WHAT YOU SHOULD DO:
Only the lines below from the one containing "- [Angular/webpack](#angularwebpack)" to the one containing "- [Library Variants](#library-variants)" should be repeated, both included and unchanged.

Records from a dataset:
━━━━━━
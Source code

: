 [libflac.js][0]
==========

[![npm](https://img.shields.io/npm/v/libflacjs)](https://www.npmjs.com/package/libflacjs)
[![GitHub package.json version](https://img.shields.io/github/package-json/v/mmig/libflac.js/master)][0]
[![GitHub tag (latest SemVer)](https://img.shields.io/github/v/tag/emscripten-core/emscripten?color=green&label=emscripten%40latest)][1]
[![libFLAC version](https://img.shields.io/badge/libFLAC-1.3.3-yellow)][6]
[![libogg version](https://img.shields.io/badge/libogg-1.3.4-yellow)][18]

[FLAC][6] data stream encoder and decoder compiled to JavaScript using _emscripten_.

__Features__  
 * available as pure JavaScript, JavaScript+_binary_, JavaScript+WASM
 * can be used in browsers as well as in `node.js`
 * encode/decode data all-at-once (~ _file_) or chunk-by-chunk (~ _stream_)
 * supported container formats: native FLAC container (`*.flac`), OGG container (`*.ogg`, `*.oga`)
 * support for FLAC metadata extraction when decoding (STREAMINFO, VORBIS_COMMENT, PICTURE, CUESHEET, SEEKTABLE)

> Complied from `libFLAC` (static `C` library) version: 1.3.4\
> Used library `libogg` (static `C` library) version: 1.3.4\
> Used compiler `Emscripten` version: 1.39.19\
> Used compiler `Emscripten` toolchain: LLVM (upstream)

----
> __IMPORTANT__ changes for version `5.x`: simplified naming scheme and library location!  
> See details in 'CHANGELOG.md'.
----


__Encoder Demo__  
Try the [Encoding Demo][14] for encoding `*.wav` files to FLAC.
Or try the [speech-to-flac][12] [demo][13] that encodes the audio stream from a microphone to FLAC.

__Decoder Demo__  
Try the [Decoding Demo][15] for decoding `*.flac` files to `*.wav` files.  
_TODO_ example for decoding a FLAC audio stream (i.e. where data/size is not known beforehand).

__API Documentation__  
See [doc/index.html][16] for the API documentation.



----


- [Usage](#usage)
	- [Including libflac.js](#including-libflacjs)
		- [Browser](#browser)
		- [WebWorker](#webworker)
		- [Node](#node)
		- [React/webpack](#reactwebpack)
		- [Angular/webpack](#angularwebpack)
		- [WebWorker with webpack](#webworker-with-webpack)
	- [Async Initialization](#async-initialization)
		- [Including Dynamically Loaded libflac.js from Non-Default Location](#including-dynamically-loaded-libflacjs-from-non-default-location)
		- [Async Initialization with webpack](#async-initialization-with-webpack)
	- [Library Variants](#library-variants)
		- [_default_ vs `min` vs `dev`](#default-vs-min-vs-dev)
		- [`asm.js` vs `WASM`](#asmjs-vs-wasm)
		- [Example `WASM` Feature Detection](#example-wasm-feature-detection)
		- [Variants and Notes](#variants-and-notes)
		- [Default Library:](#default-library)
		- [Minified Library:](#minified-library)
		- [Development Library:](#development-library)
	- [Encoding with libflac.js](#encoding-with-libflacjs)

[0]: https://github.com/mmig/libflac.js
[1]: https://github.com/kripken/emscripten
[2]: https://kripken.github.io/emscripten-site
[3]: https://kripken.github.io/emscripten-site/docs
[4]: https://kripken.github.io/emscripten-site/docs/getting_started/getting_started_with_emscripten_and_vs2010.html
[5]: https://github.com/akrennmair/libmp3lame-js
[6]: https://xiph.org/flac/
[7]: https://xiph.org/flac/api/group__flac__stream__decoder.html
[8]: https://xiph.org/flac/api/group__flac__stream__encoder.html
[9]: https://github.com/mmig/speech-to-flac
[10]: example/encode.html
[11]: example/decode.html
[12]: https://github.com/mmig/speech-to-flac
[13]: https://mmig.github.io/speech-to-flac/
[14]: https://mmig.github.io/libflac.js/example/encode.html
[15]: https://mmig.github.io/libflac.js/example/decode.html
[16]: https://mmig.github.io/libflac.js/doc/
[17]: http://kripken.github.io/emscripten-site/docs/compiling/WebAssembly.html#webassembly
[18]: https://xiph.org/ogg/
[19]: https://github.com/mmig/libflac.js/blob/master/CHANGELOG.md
━━━━━━
ANSWER SECTION:
		- [Angular/webpack](#angularwebpack)
		- [WebWorker with webpack](#webworker-with-webpack)
	- [Async Initialization](#async-initialization)
		- [Including Dynamically Loaded libflac.js from Non-Default Location](#including-dynamically-loaded-libflacjs-from-non-default-location)
		- [Async Initialization with webpack](#async-initialization-with-webpack)
	- [Library Variants](#library-variants)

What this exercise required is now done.